*** INPUT DATA ***
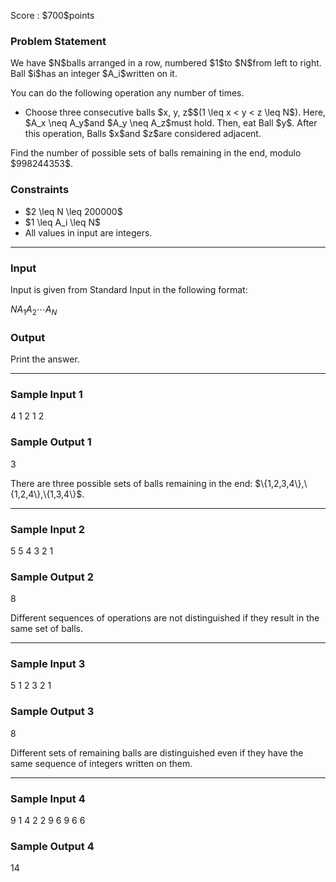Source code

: 
<div>

<span>

<span>

<p>
Score : $700$points
</p>

<div>

<section>

### **Problem Statement**

<p>
We have $N$balls arranged in a row, numbered $1$to $N$from left to right.
Ball $i$has an integer $A_i$written on it.
</p>

<p>
You can do the following operation any number of times.
</p>

<ul>

<li>
Choose three consecutive balls $x, y, z$$(1 \leq x < y < z \leq N$).
Here, $A_x \neq A_y$and $A_y \neq A_z$must hold.
Then, eat Ball $y$.
After this operation, Balls $x$and $z$are considered adjacent.
</li>

</ul>

<p>
Find the number of possible sets of balls remaining in the end, modulo $998244353$.
</p>

</section>

</div>

<div>

<section>

### **Constraints**

<ul>

<li>
$2 \leq N \leq 200000$
</li>

<li>
$1 \leq A_i \leq N$
</li>

<li>
All values in input are integers.
</li>

</ul>

</section>

</div>

---

<div>

<div>

<section>

### **Input**

<p>
Input is given from Standard Input in the following format:
</p>

<div>

$N$$A_1$$A_2$$\cdots$$A_N$
</div>

</section>

</div>

<div>

<section>

### **Output**

<p>
Print the answer.
</p>

</section>

</div>

</div>

---

<div>

<section>

### **Sample Input 1**

<div>

4
1 2 1 2

</div>

</section>

</div>

<div>

<section>

### **Sample Output 1**

<div>

3

</div>

<p>
There are three possible sets of balls remaining in the end: $\{1,2,3,4\},\{1,2,4\},\{1,3,4\}$.
</p>

</section>

</div>

---

<div>

<section>

### **Sample Input 2**

<div>

5
5 4 3 2 1

</div>

</section>

</div>

<div>

<section>

### **Sample Output 2**

<div>

8

</div>

<p>
Different sequences of operations are not distinguished if they result in the same set of balls.
</p>

</section>

</div>

---

<div>

<section>

### **Sample Input 3**

<div>

5
1 2 3 2 1

</div>

</section>

</div>

<div>

<section>

### **Sample Output 3**

<div>

8

</div>

<p>
Different sets of remaining balls are distinguished even if they have the same sequence of integers written on them.
</p>

</section>

</div>

---

<div>

<section>

### **Sample Input 4**

<div>

9
1 4 2 2 9 6 9 6 6

</div>

</section>

</div>

<div>

<section>

### **Sample Output 4**

<div>

14

</div>

</section>

</div>

</span>

</span>

</div>
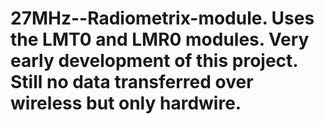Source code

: # 27MHz--Radiometrix-module. Uses the LMT0 and LMR0 modules. Very early development of this project. Still no data transferred over wireless but only hardwire.
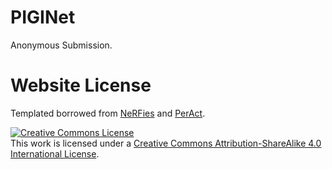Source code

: # PIGINet

Anonymous Submission. 


# Website License
Templated borrowed from <a href="https://github.com/nerfies/nerfies.github.io">NeRFies</a> and <a href="https://github.com/peract/peract.github.io">PerAct</a>.

<a rel="license" href="http://creativecommons.org/licenses/by-sa/4.0/"><img alt="Creative Commons License" style="border-width:0" src="https://i.creativecommons.org/l/by-sa/4.0/88x31.png" /></a><br />This work is licensed under a <a rel="license" href="http://creativecommons.org/licenses/by-sa/4.0/">Creative Commons Attribution-ShareAlike 4.0 International License</a>.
***
**WHAT IS REQUIRED:** The pictures stay out of the copy. Set down the entries above precisely.

**OUTPUT OF THE TASK:**
Source code

: 
<div>

<span>

<span>

<p>
Score : $700$points
</p>

<div>

<section>

### **Problem Statement**

<p>
We have $N$balls arranged in a row, numbered $1$to $N$from left to right.
Ball $i$has an integer $A_i$written on it.
</p>

<p>
You can do the following operation any number of times.
</p>

<ul>

<li>
Choose three consecutive balls $x, y, z$$(1 \leq x < y < z \leq N$).
Here, $A_x \neq A_y$and $A_y \neq A_z$must hold.
Then, eat Ball $y$.
After this operation, Balls $x$and $z$are considered adjacent.
</li>

</ul>

<p>
Find the number of possible sets of balls remaining in the end, modulo $998244353$.
</p>

</section>

</div>

<div>

<section>

### **Constraints**

<ul>

<li>
$2 \leq N \leq 200000$
</li>

<li>
$1 \leq A_i \leq N$
</li>

<li>
All values in input are integers.
</li>

</ul>

</section>

</div>

---

<div>

<div>

<section>

### **Input**

<p>
Input is given from Standard Input in the following format:
</p>

<div>

$N$$A_1$$A_2$$\cdots$$A_N$
</div>

</section>

</div>

<div>

<section>

### **Output**

<p>
Print the answer.
</p>

</section>

</div>

</div>

---

<div>

<section>

### **Sample Input 1**

<div>

4
1 2 1 2

</div>

</section>

</div>

<div>

<section>

### **Sample Output 1**

<div>

3

</div>

<p>
There are three possible sets of balls remaining in the end: $\{1,2,3,4\},\{1,2,4\},\{1,3,4\}$.
</p>

</section>

</div>

---

<div>

<section>

### **Sample Input 2**

<div>

5
5 4 3 2 1

</div>

</section>

</div>

<div>

<section>

### **Sample Output 2**

<div>

8

</div>

<p>
Different sequences of operations are not distinguished if they result in the same set of balls.
</p>

</section>

</div>

---

<div>

<section>

### **Sample Input 3**

<div>

5
1 2 3 2 1

</div>

</section>

</div>

<div>

<section>

### **Sample Output 3**

<div>

8

</div>

<p>
Different sets of remaining balls are distinguished even if they have the same sequence of integers written on them.
</p>

</section>

</div>

---

<div>

<section>

### **Sample Input 4**

<div>

9
1 4 2 2 9 6 9 6 6

</div>

</section>

</div>

<div>

<section>

### **Sample Output 4**

<div>

14

</div>

</section>

</div>

</span>

</span>

</div>
Source code

: # 27MHz--Radiometrix-module. Uses the LMT0 and LMR0 modules. Very early development of this project. Still no data transferred over wireless but only hardwire.
Source code

: # PIGINet

Anonymous Submission. 


# Website License
Templated borrowed from <a href="https://github.com/nerfies/nerfies.github.io">NeRFies</a> and <a href="https://github.com/peract/peract.github.io">PerAct</a>.

<a rel="license" href="http://creativecommons.org/licenses/by-sa/4.0/"><img alt="Creative Commons License" style="border-width:0" src="https://i.creativecommons.org/l/by-sa/4.0/88x31.png" /></a><br />This work is licensed under a <a rel="license" href="http://creativecommons.org/licenses/by-sa/4.0/">Creative Commons Attribution-ShareAlike 4.0 International License</a>.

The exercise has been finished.